Connecticut Supreme Court in Hartford. Connecticut Supreme Court in Hartford. Courtesy photo

From legal questions regarding zoning issues to attorney fees and whether a black defendant received a fair trial from a jury that was underrepresented by minority jurors, the Connecticut Supreme Court will wrestle with 32 cases during its fourth term beginning Dec. 10.

The court’s fourth of eight terms is the last one of the calendar year and runs from Dec. 10 through Dec. 21. The court will hear oral arguments in the 32 cases during that time frame.

The Connecticut Law Tribune broke down the more notable cases.

State v. Darnell Moore

The state’s high court, led by recently installed Chief Justice Richard Robinson, will hear arguments from Darnell Moore, a black male who claims the trial court which found him guilty of murder violated his Sixth Amendment and equal protection rights regarding a lack of black male jurors on his case.

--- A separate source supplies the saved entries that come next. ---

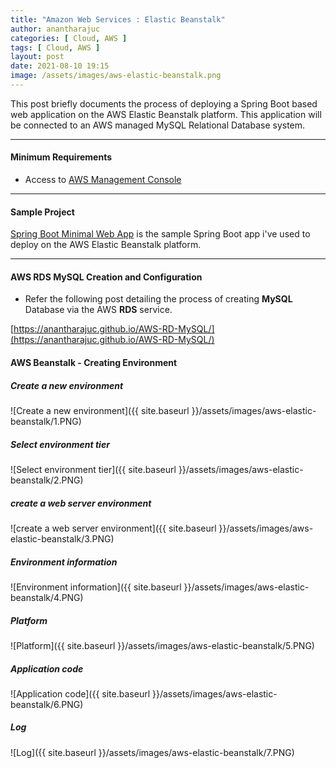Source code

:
 ```yaml
---
title: "Amazon Web Services : Elastic Beanstalk"
author: anantharajuc
categories: [ Cloud, AWS ]
tags: [ Cloud, AWS ]
layout: post
date: 2021-08-10 19:15
image: /assets/images/aws-elastic-beanstalk.png
---
```


This post briefly documents the process of deploying a Spring Boot based web application on the AWS Elastic Beanstalk platform. This application will be connected to an AWS managed MySQL Relational Database system.

---

#### Minimum Requirements

- Access to [AWS Management Console](https://aws.amazon.com/console/)

---

#### Sample Project

[Spring Boot Minimal Web App](https://github.com/AnanthaRajuC/Spring-Boot-Minimal-Web-App) is the sample Spring Boot app i've used to deploy on the AWS Elastic Beanstalk platform.

---

#### AWS RDS MySQL Creation and Configuration

- Refer the following post detailing the process of creating **MySQL** Database via the AWS **RDS** service.

[https://anantharajuc.github.io/AWS-RD-MySQL/](https://anantharajuc.github.io/AWS-RD-MySQL/)

#### AWS Beanstalk - Creating Environment

##### Create a new environment

![Create a new environment]({{ site.baseurl }}/assets/images/aws-elastic-beanstalk/1.PNG) 

##### Select environment tier

![Select environment tier]({{ site.baseurl }}/assets/images/aws-elastic-beanstalk/2.PNG) 

##### create a web server environment

![create a web server environment]({{ site.baseurl }}/assets/images/aws-elastic-beanstalk/3.PNG) 

##### Environment information

![Environment information]({{ site.baseurl }}/assets/images/aws-elastic-beanstalk/4.PNG) 

##### Platform

![Platform]({{ site.baseurl }}/assets/images/aws-elastic-beanstalk/5.PNG) 

##### Application code

![Application code]({{ site.baseurl }}/assets/images/aws-elastic-beanstalk/6.PNG) 

##### Log

![Log]({{ site.baseurl }}/assets/images/aws-elastic-beanstalk/7.PNG) 

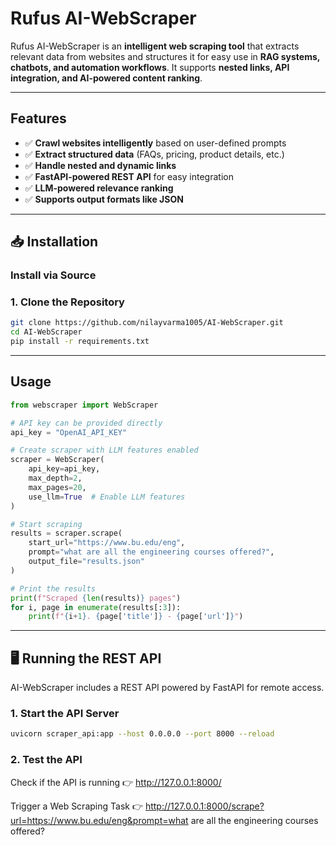 # Rufus AI-WebScraper

Rufus AI-WebScraper is an **intelligent web scraping tool** that extracts relevant data from websites and structures it for easy use in **RAG systems, chatbots, and automation workflows**. It supports **nested links, API integration, and AI-powered content ranking**.

---

## Features

- ✅ **Crawl websites intelligently** based on user-defined prompts  
- ✅ **Extract structured data** (FAQs, pricing, product details, etc.)  
- ✅ **Handle nested and dynamic links**  
- ✅ **FastAPI-powered REST API** for easy integration  
- ✅ **LLM-powered relevance ranking** 
- ✅ **Supports output formats like JSON** 

---

## 📥 Installation

### Install via Source

### **1. Clone the Repository**
```bash
git clone https://github.com/nilayvarma1005/AI-WebScraper.git
cd AI-WebScraper
pip install -r requirements.txt
```

---



## Usage

```python
from webscraper import WebScraper

# API key can be provided directly
api_key = "OpenAI_API_KEY"

# Create scraper with LLM features enabled
scraper = WebScraper(
    api_key=api_key,
    max_depth=2,
    max_pages=20,
    use_llm=True  # Enable LLM features
)

# Start scraping
results = scraper.scrape(
    start_url="https://www.bu.edu/eng",
    prompt="what are all the engineering courses offered?",
    output_file="results.json"
)

# Print the results
print(f"Scraped {len(results)} pages")
for i, page in enumerate(results[:3]):  
    print(f"{i+1}. {page['title']} - {page['url']}")
```

---

## 🖥 Running the REST API

AI-WebScraper includes a REST API powered by FastAPI for remote access.

### **1. Start the API Server**

```bash
uvicorn scraper_api:app --host 0.0.0.0 --port 8000 --reload
```

### **2. Test the API**

Check if the API is running
👉 http://127.0.0.1:8000/

Trigger a Web Scraping Task
👉 http://127.0.0.1:8000/scrape?url=https://www.bu.edu/eng&prompt=what are all the engineering courses offered?
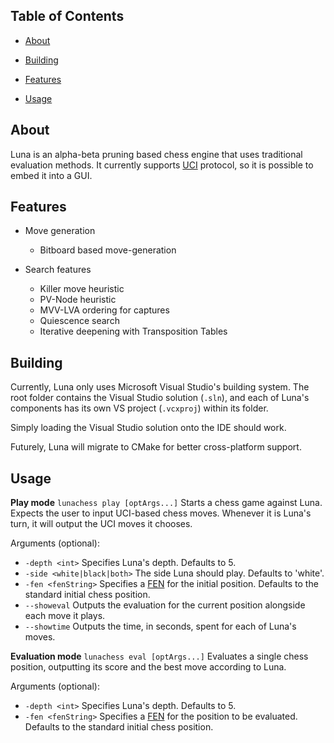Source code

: ## Table of Contents

*  [About](#about)

*  [Building](#building)

* [Features](#features)

*  [Usage](#usage)

## About

Luna is an alpha-beta pruning based chess engine that uses traditional evaluation methods.
It currently supports [UCI](https://en.wikipedia.org/wiki/Universal_Chess_Interface) protocol, so it is possible to embed it into a GUI.

## Features

- Move generation
	- Bitboard based move-generation

- Search features
	 - Killer move heuristic
	 - PV-Node heuristic
	 - MVV-LVA ordering for captures
	 - Quiescence search
	 - Iterative deepening with Transposition Tables

## Building
Currently, Luna only uses Microsoft Visual Studio's building system. The root folder contains the Visual Studio solution (```.sln```), and each of Luna's components has its own VS project (```.vcxproj```) within its folder.

Simply loading the Visual Studio solution onto the IDE should work.

Futurely, Luna will migrate to CMake for better cross-platform support.


## Usage
**Play mode**
```lunachess play [optArgs...]```
Starts a chess game against Luna. Expects the user to input UCI-based chess moves.
Whenever it is Luna's turn, it will output the UCI moves it chooses.

Arguments (optional):

 - ```-depth <int>``` Specifies Luna's depth. Defaults to 5.
 - ```-side <white|black|both>``` The side Luna should play. Defaults to 'white'.
 - ```-fen <fenString>``` Specifies a [FEN](https://en.wikipedia.org/wiki/Forsyth%E2%80%93Edwards_Notation) for the initial position. Defaults to the  standard initial chess position.
 - ```--showeval``` Outputs the evaluation for the current position alongside each move it plays.
 - ```--showtime``` Outputs the time, in seconds, spent for each of Luna's moves.
 
**Evaluation mode**
```lunachess eval [optArgs...]```
Evaluates a single chess position, outputting its score and the best move according to Luna.

Arguments (optional):

 - ```-depth <int>``` Specifies Luna's depth. Defaults to 5.
 - ```-fen <fenString>``` Specifies a [FEN](https://en.wikipedia.org/wiki/Forsyth%E2%80%93Edwards_Notation) for the position to be evaluated. Defaults to the  standard initial chess position.

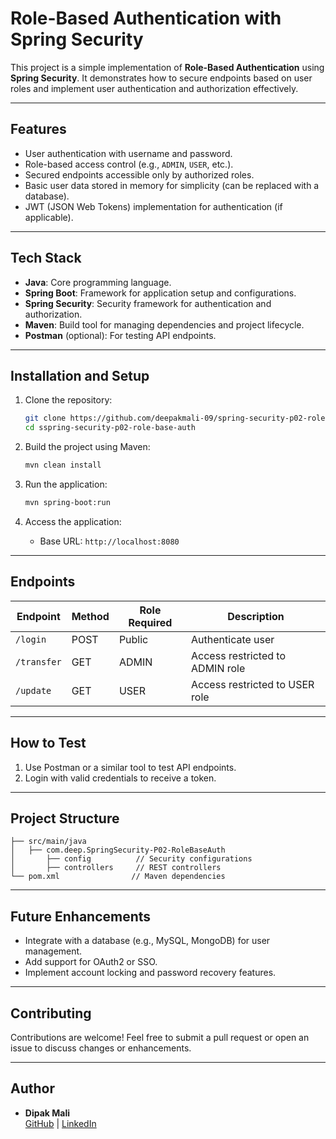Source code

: # Role-Based Authentication with Spring Security

This project is a simple implementation of **Role-Based Authentication** using **Spring Security**. It demonstrates how to secure endpoints based on user roles and implement user authentication and authorization effectively.

---

## Features

- User authentication with username and password.
- Role-based access control (e.g., `ADMIN`, `USER`, etc.).
- Secured endpoints accessible only by authorized roles.
- Basic user data stored in memory for simplicity (can be replaced with a database).
- JWT (JSON Web Tokens) implementation for authentication (if applicable).

---

## Tech Stack

- **Java**: Core programming language.
- **Spring Boot**: Framework for application setup and configurations.
- **Spring Security**: Security framework for authentication and authorization.
- **Maven**: Build tool for managing dependencies and project lifecycle.
- **Postman** (optional): For testing API endpoints.

---

## Installation and Setup

1. Clone the repository:
   ```bash
   git clone https://github.com/deepakmali-09/spring-security-p02-role-base-auth.git
   cd sspring-security-p02-role-base-auth
   ```

2. Build the project using Maven:
   ```bash
   mvn clean install
   ```

3. Run the application:
   ```bash
   mvn spring-boot:run
   ```

4. Access the application:
    - Base URL: `http://localhost:8080`

---

## Endpoints

| Endpoint    | Method | Role Required   | Description                     |
|-------------|--------|----------------|---------------------------------|
| `/login`    | POST   | Public         | Authenticate user               |
| `/transfer` | GET    | ADMIN          | Access restricted to ADMIN role |
| `/update`   | GET    | USER           | Access restricted to USER role  |

---

## How to Test

1. Use Postman or a similar tool to test API endpoints.
2. Login with valid credentials to receive a token.

---

## Project Structure

```
├── src/main/java
│   ├── com.deep.SpringSecurity-P02-RoleBaseAuth
│       ├── config          // Security configurations
│       ├── controllers     // REST controllers
└── pom.xml                // Maven dependencies
```

---

## Future Enhancements

- Integrate with a database (e.g., MySQL, MongoDB) for user management.
- Add support for OAuth2 or SSO.
- Implement account locking and password recovery features.

---

## Contributing

Contributions are welcome! Feel free to submit a pull request or open an issue to discuss changes or enhancements.

---

## Author

- **Dipak Mali**  
  [GitHub](https://github.com/deepakmali-09) | [LinkedIn](https://www.linkedin.com/in/dipak-mali3/)
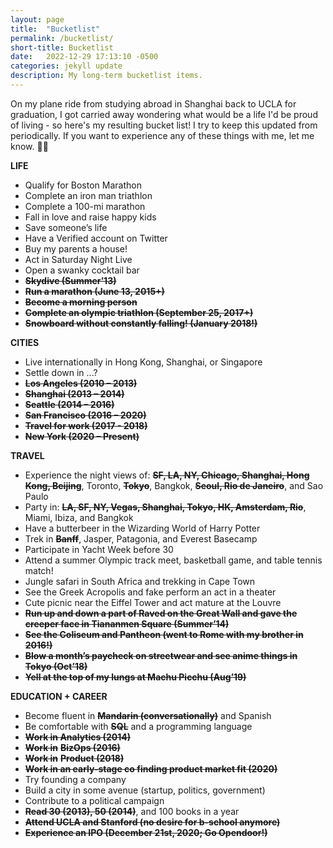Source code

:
 ```yaml
---
layout: page
title:  "Bucketlist"
permalink: /bucketlist/
short-title: Bucketlist
date:   2022-12-29 17:13:10 -0500
categories: jekyll update
description: My long-term bucketlist items.
---
```


On my plane ride from studying abroad in Shanghai back to UCLA for graduation, I got carried away wondering what would be a life I'd be proud of living - so here's my resulting bucket list! I try to keep this updated from periodically. If you want to experience any of these things with me, let me know. 💪🏼

**LIFE**

- Qualify for Boston Marathon
- Complete an iron man triathlon
- Complete a 100-mi marathon
- Fall in love and raise happy kids
- Save someone’s life
- Have a Verified account on Twitter
- Buy my parents a house!
- Act in Saturday Night Live
- Open a swanky cocktail bar
- **~~Skydive (Summer’13)~~**
- **~~Run a marathon (June 13, 2015+)~~**
- **~~Become a morning person~~**
- **~~Complete an olympic triathlon (September 25, 2017+)~~**
- **~~Snowboard without constantly falling! (January 2018!)~~**

**CITIES**

- Live internationally in Hong Kong, Shanghai, or Singapore
- Settle down in ...?
- **~~Los Angeles (2010 – 2013)~~**
- **~~Shanghai (2013 – 2014)~~**
- **~~Seattle (2014 – 2016)~~**
- **~~San Francisco (2016 – 2020)~~**
- **~~Travel for work (2017 - 2018)~~**
- **~~New York (2020 – Present)~~**

**TRAVEL**

- Experience the night views of: **~~SF, LA, NY, Chicago, Shanghai, Hong Kong, Beijing~~**, Toronto, **~~Tokyo~~**, Bangkok, **~~Seoul, Rio de Janeiro~~**, and Sao Paulo
- Party in: **~~LA, SF, NY, Vegas, Shanghai, Tokyo, HK, Amsterdam, Rio~~**, Miami, Ibiza, and Bangkok
- Have a butterbeer in the Wizarding World of Harry Potter
- Trek in **~~Banff~~**, Jasper, Patagonia, and Everest Basecamp
- Participate in Yacht Week before 30
- Attend a summer Olympic track meet, basketball game, and table tennis match!
- Jungle safari in South Africa and trekking in Cape Town
- See the Greek Acropolis and fake perform an act in a theater
- Cute picnic near the Eiffel Tower and act mature at the Louvre
- **~~Run up and down a part of Raved on the Great Wall and gave the creeper face in Tiananmen Square (Summer’14)~~**
- **~~See the Coliseum and Pantheon (went to Rome with my brother in 2016!)~~**
- **~~Blow a month’s paycheck on streetwear and see anime things in Tokyo (Oct’18)~~**
- **~~Yell at the top of my lungs at Machu Picchu (Aug’19)~~**

**EDUCATION + CAREER**

- Become fluent in **~~Mandarin (conversationally)~~** and Spanish
- Be comfortable with **~~SQL~~** and a programming language
- **~~Work in Analytics (2014)~~**
- **~~Work in~~** **~~BizOps (2016)~~**
- **~~Work in~~** **~~Product (2018)~~**
- **~~Work in an early-stage co finding product market fit (2020)~~**
- Try founding a company
- Build a city in some avenue (startup, politics, government)
- Contribute to a political campaign
- **~~Read 30 (2013), 50 (2014)~~**, and 100 books in a year
- **~~Attend UCLA and Stanford (no desire for b-school anymore)~~**
- **~~Experience an IPO (December 21st, 2020; Go Opendoor!)~~**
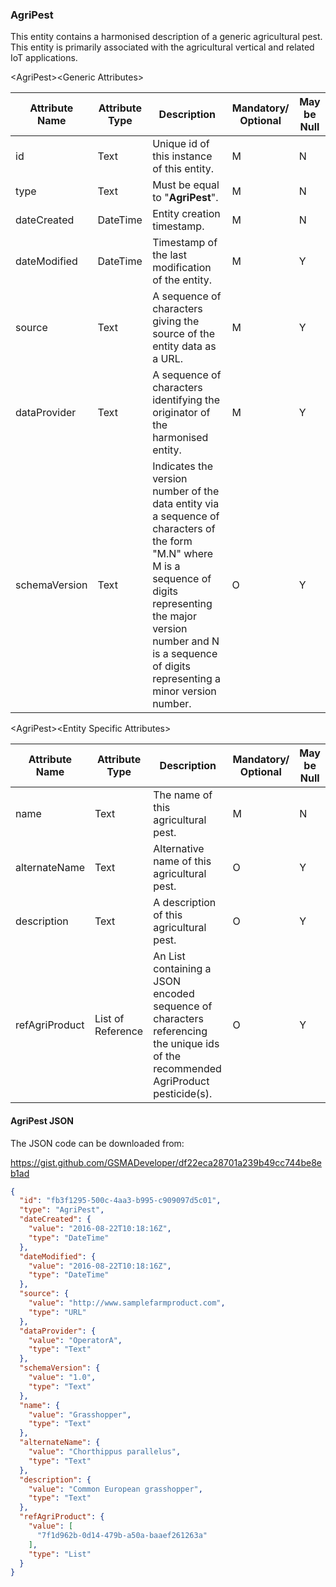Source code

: ### AgriPest

This entity contains a harmonised description of a generic agricultural pest. This entity is primarily associated with the agricultural vertical and related IoT applications.

&lt;AgriPest&gt;&lt;Generic Attributes&gt;

| Attribute Name | Attribute Type | Description                                                                                                                                                                                                                             | Mandatory/ Optional | May be Null |
|----------------|----------------|-----------------------------------------------------------------------------------------------------------------------------------------------------------------------------------------------------------------------------------------|--------------------|-------------|
| id             | Text           | Unique id of this instance of this entity.                                                                                                                                                                                              | M                  | N           |
| type           | Text           | Must be equal to "**AgriPest**".                                                                                                                                                                                                        | M                  | N           |
| dateCreated    | DateTime       | Entity creation timestamp.                                                                                                                                                                                                              | M                  | N           |
| dateModified   | DateTime       | Timestamp of the last modification of the entity.                                                                                                                                                                                       | M                  | Y           |
| source         | Text           | A sequence of characters giving the source of the entity data as a URL.                                                                                                                                                                 | M                  | Y           |
| dataProvider   | Text           | A sequence of characters identifying the originator of the harmonised entity.                                                                                                                                                           | M                  | Y           |
| schemaVersion  | Text           | Indicates the version number of the data entity via a sequence of characters of the form "M.N" where M is a sequence of digits representing the major version number and N is a sequence of digits representing a minor version number. | O                  | Y           |

&lt;AgriPest&gt;&lt;Entity Specific Attributes&gt;

| Attribute Name | Attribute Type    | Description                                                                                                                      | Mandatory/ Optional | May be Null |
|----------------|-------------------|----------------------------------------------------------------------------------------------------------------------------------|--------------------|-------------|
| name           | Text              | The name of this agricultural pest.                                                                                              | M                  | N           |
| alternateName  | Text              | Alternative name of this agricultural pest.                                                                                      | O                  | Y           |
| description    | Text              | A description of this agricultural pest.                                                                                         | O                  | Y           |
| refAgriProduct | List of Reference | An List containing a JSON encoded sequence of characters referencing the unique ids of the recommended AgriProduct pesticide(s). | O                  | Y           |

#### AgriPest JSON

The JSON code can be downloaded from:

<https://gist.github.com/GSMADeveloper/df22eca28701a239b49cc744be8eb1ad>
```json
{
  "id": "fb3f1295-500c-4aa3-b995-c909097d5c01",
  "type": "AgriPest",
  "dateCreated": {
    "value": "2016-08-22T10:18:16Z",
    "type": "DateTime"
  },
  "dateModified": {
    "value": "2016-08-22T10:18:16Z",
    "type": "DateTime"
  },
  "source": {
    "value": "http://www.samplefarmproduct.com",
    "type": "URL"
  },
  "dataProvider": {
    "value": "OperatorA",
    "type": "Text"
  },
  "schemaVersion": {
    "value": "1.0",
    "type": "Text"
  },
  "name": {
    "value": "Grasshopper",
    "type": "Text"
  },
  "alternateName": {
    "value": "Chorthippus parallelus",
    "type": "Text"
  },
  "description": {
    "value": "Common European grasshopper",
    "type": "Text"
  },
  "refAgriProduct": {
    "value": [
      "7f1d962b-0d14-479b-a50a-baaef261263a"
    ],
    "type": "List"
  }
}
```
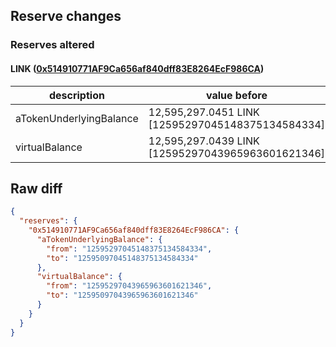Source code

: ## Reserve changes

### Reserves altered

#### LINK ([0x514910771AF9Ca656af840dff83E8264EcF986CA](https://etherscan.io/address/0x514910771AF9Ca656af840dff83E8264EcF986CA))

| description | value before | value after |
| --- | --- | --- |
| aTokenUnderlyingBalance | 12,595,297.0451 LINK [12595297045148375134584334] | 12,595,097.0451 LINK [12595097045148375134584334] |
| virtualBalance | 12,595,297.0439 LINK [12595297043965963601621346] | 12,595,097.0439 LINK [12595097043965963601621346] |


## Raw diff

```json
{
  "reserves": {
    "0x514910771AF9Ca656af840dff83E8264EcF986CA": {
      "aTokenUnderlyingBalance": {
        "from": "12595297045148375134584334",
        "to": "12595097045148375134584334"
      },
      "virtualBalance": {
        "from": "12595297043965963601621346",
        "to": "12595097043965963601621346"
      }
    }
  }
}
```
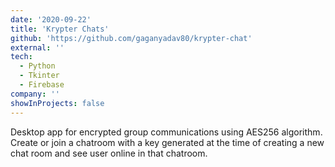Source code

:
 ```yaml
---
date: '2020-09-22'
title: 'Krypter Chats'
github: 'https://github.com/gaganyadav80/krypter-chat'
external: ''
tech:
  - Python
  - Tkinter
  - Firebase
company: ''
showInProjects: false
---
```


Desktop app for encrypted group communications using AES256 algorithm. Create or join a chatroom with a key generated at the time of creating a new chat room and see user online in that chatroom.
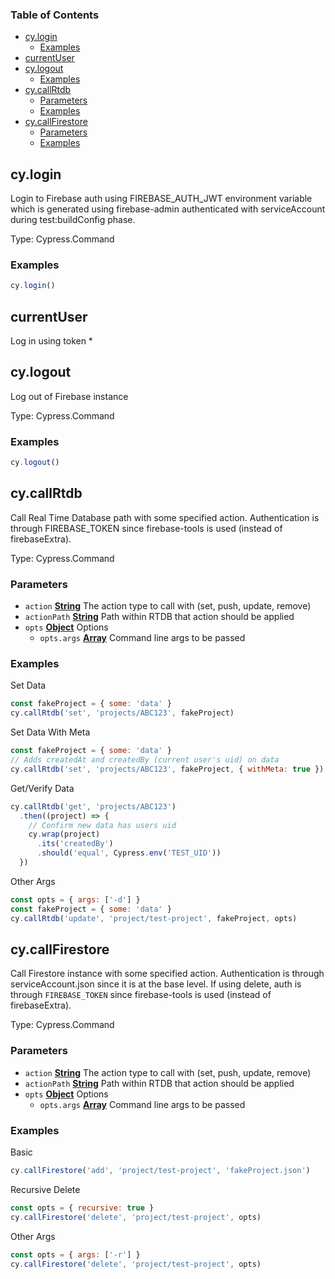 <!-- Generated by documentation.js. Update this documentation by updating the source code. -->

### Table of Contents

-   [cy.login][1]
    -   [Examples][2]
-   [currentUser][3]
-   [cy.logout][4]
    -   [Examples][5]
-   [cy.callRtdb][6]
    -   [Parameters][7]
    -   [Examples][8]
-   [cy.callFirestore][9]
    -   [Parameters][10]
    -   [Examples][11]

## cy.login

Login to Firebase auth using FIREBASE_AUTH_JWT environment variable
which is generated using firebase-admin authenticated with serviceAccount
during test:buildConfig phase.

Type: Cypress.Command

### Examples

```javascript
cy.login()
```

## currentUser

Log in using token \*

## cy.logout

Log out of Firebase instance

Type: Cypress.Command

### Examples

```javascript
cy.logout()
```

## cy.callRtdb

Call Real Time Database path with some specified action. Authentication is through FIREBASE_TOKEN since firebase-tools is used (instead of firebaseExtra).

Type: Cypress.Command

### Parameters

-   `action` **[String][12]** The action type to call with (set, push, update, remove)
-   `actionPath` **[String][12]** Path within RTDB that action should be applied
-   `opts` **[Object][13]** Options
    -   `opts.args` **[Array][14]** Command line args to be passed

### Examples

Set Data


```javascript
const fakeProject = { some: 'data' }
cy.callRtdb('set', 'projects/ABC123', fakeProject)
```

Set Data With Meta


```javascript
const fakeProject = { some: 'data' }
// Adds createdAt and createdBy (current user's uid) on data
cy.callRtdb('set', 'projects/ABC123', fakeProject, { withMeta: true })
```

Get/Verify Data


```javascript
cy.callRtdb('get', 'projects/ABC123')
  .then((project) => {
    // Confirm new data has users uid
    cy.wrap(project)
      .its('createdBy')
      .should('equal', Cypress.env('TEST_UID'))
  })
```

Other Args


```javascript
const opts = { args: ['-d'] }
const fakeProject = { some: 'data' }
cy.callRtdb('update', 'project/test-project', fakeProject, opts)
```

## cy.callFirestore

Call Firestore instance with some specified action. Authentication is through serviceAccount.json since it is at the base
level. If using delete, auth is through `FIREBASE_TOKEN` since firebase-tools is used (instead of firebaseExtra).

Type: Cypress.Command

### Parameters

-   `action` **[String][12]** The action type to call with (set, push, update, remove)
-   `actionPath` **[String][12]** Path within RTDB that action should be applied
-   `opts` **[Object][13]** Options
    -   `opts.args` **[Array][14]** Command line args to be passed

### Examples

Basic


```javascript
cy.callFirestore('add', 'project/test-project', 'fakeProject.json')
```

Recursive Delete


```javascript
const opts = { recursive: true }
cy.callFirestore('delete', 'project/test-project', opts)
```

Other Args


```javascript
const opts = { args: ['-r'] }
cy.callFirestore('delete', 'project/test-project', opts)
```

[1]: #cylogin

[2]: #examples

[3]: #currentuser

[4]: #cylogout

[5]: #examples-1

[6]: #cycallrtdb

[7]: #parameters

[8]: #examples-2

[9]: #cycallfirestore

[10]: #parameters-1

[11]: #examples-3

[12]: https://developer.mozilla.org/docs/Web/JavaScript/Reference/Global_Objects/String

[13]: https://developer.mozilla.org/docs/Web/JavaScript/Reference/Global_Objects/Object

[14]: https://developer.mozilla.org/docs/Web/JavaScript/Reference/Global_Objects/Array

It’s not clear how many black jurors, if any, served on the jury, but Moore claimed in his appeal to the Connecticut Appellate Court that the way jurors were selected in New London County was unfair.

The Appellate Court ruled that Moore’s rights were not violated. It reasoned that Moore failed to present evidence that the representation of black males in voir dire panels was not reasonable in relation to the number eligible to serve as jurors.

The Appellate Court also found that Moore’s equal protection claim failed because he did not present evidence of discriminatory intent and didn’t demonstrate that substantial underrepresentation of black males had occurred over a significant period of time.

The state Supreme Court will decide whether the Appellate Court properly found that census data were not probative of the claim that black males were underrepresented in the jury pool in his case.

State v. Tony Moreno

The state’s high court will hear from attorneys representing a man who was convicted of murder and risk of injury to a child after he threw his 7-month-old son from a bridge before jumping from the bridge himself. The father survived, but the baby died.

At issue are the Miranda rights and whether Tony Moreno was adequately provided his rights.

Moreno was read his rights and submitted to a videotaped interrogation by the police while in his hospital bed. Because Moreno had a breathing tube in place that required the hospital to bind his hands with medical restraints, he did not execute a written waiver of his Miranda rights.

To complicate matters, due to an officer’s inability to operate the video recorder, certain portions of the interrogation were not recorded, including the portion where Moreno was read and orally waived his rights.

The trial court denied Moreno’s motion to suppress, stating that he was in custody, had been provided with Miranda warnings and had knowingly and voluntarily waived his rights despite being on certain medications due to his suicide attempt.

The state’s high court will decide whether the trial court incorrectly denied Moreno’s motion to suppress and whether his waiver of his Miranda rights were involuntary, which would have then made them invalid.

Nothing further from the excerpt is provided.